Right now I have a beautiful blue-flecked pottery crock, filled to the brim with copper and apricot strawflowers, and it’s been on my dining room table for nearly three weeks. During the first week I checked a couple of times and added water as needed, but after that I forgot, and yesterday when I checked, the crock was completely dry. A few blooms had drooped, but most were still standing tall and beautiful. I don’t know enough about strawflowers to know how and why some of them can dry themselves while standing in a vase, but it does seem to happen to many of the blooms. I know that if I wanted dried strawflowers I would need to hang them upside down in a dark, dry place, but that’s not for me.
Last month I finalized my 2022 growing plan, and of course statice and strawflower were included. But I also evaluated which varieties have done well this year and which ones should probably be eliminated. I weeded out two varieties of strawflower – Pomegranate and Scarlet – because they simply aren’t very attractive to me and didn’t combine well with my other flowers. ‘Apricot Mix’ is my favorite, followed by ‘Vintage White.’ Two pink varieties and a copper will give me all I need for next year.

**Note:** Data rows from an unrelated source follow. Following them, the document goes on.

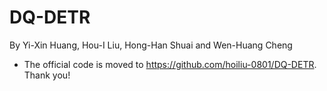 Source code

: # DQ-DETR
By Yi-Xin Huang, Hou-I Liu, Hong-Han Shuai and Wen-Huang Cheng

* The official code is moved to https://github.com/hoiliu-0801/DQ-DETR. Thank you!
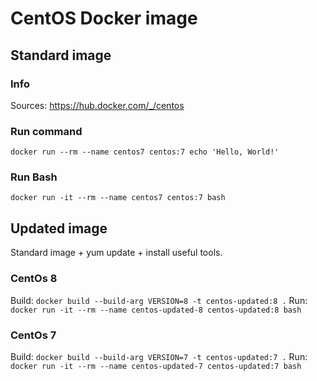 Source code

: # CentOS Docker image

## Standard image
### Info
Sources: https://hub.docker.com/_/centos

### Run command
`docker run --rm --name centos7 centos:7 echo 'Hello, World!'`

### Run Bash
`docker run -it --rm --name centos7 centos:7 bash`

## Updated image
Standard image + yum update + install useful tools.

### CentOs 8
Build: `docker build --build-arg VERSION=8 -t centos-updated:8 .`
Run: `docker run -it --rm --name centos-updated-8 centos-updated:8 bash`
### CentOs 7
Build: `docker build --build-arg VERSION=7 -t centos-updated:7 .`
Run: `docker run -it --rm --name centos-updated-7 centos-updated:7 bash`
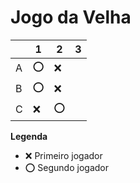 # Jogo da Velha

|   | 1 | 2 | 3 |
|---|---|---|---|
| A |⭕| ❌|   |
| B |⭕ |❌|   |
| C |❌  |⭕|   |

**Legenda**

- ❌ Primeiro jogador 
- ⭕ Segundo jogador
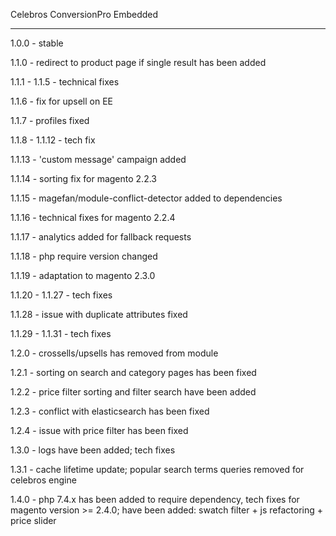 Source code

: Celebros ConversionPro Embedded

-------------------------------

1.0.0 - stable

1.1.0 - redirect to product page if single result has been added

1.1.1 - 1.1.5 - technical fixes

1.1.6 - fix for upsell on EE

1.1.7 - profiles fixed

1.1.8 - 1.1.12 - tech fix

1.1.13 - 'custom message' campaign added

1.1.14 - sorting fix for magento 2.2.3

1.1.15 - magefan/module-conflict-detector added to dependencies

1.1.16 - technical fixes for magento 2.2.4

1.1.17 - analytics added for fallback requests

1.1.18 - php require version changed

1.1.19 - adaptation to magento 2.3.0

1.1.20 - 1.1.27 - tech fixes

1.1.28 - issue with duplicate attributes fixed

1.1.29 - 1.1.31 - tech fixes

1.2.0 - crossells/upsells has removed from module

1.2.1 - sorting on search and category pages has been fixed

1.2.2 - price filter sorting and filter search have been added

1.2.3 - conflict with elasticsearch has been fixed

1.2.4 - issue with price filter has been fixed

1.3.0 - logs have been added; tech fixes

1.3.1 - cache lifetime update; popular search terms queries removed for celebros engine

1.4.0 - php 7.4.x has been added to require dependency, tech fixes for magento version >= 2.4.0; have been added: swatch filter + js refactoring + price slider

I decided that all the statice varieties would return, but I’ll plant far less ‘Seeker Yellow’ than I did this year. It opens as a bright canary yellow – never the easiest color to use in arrangements – and although it can be charming as small accents, I’ll never use tons of it. On the other hand, Seeker varieties of Rose and Light Blue are fabulous. So is ‘QIS Apricot’ which is a muted salmon that changes over time.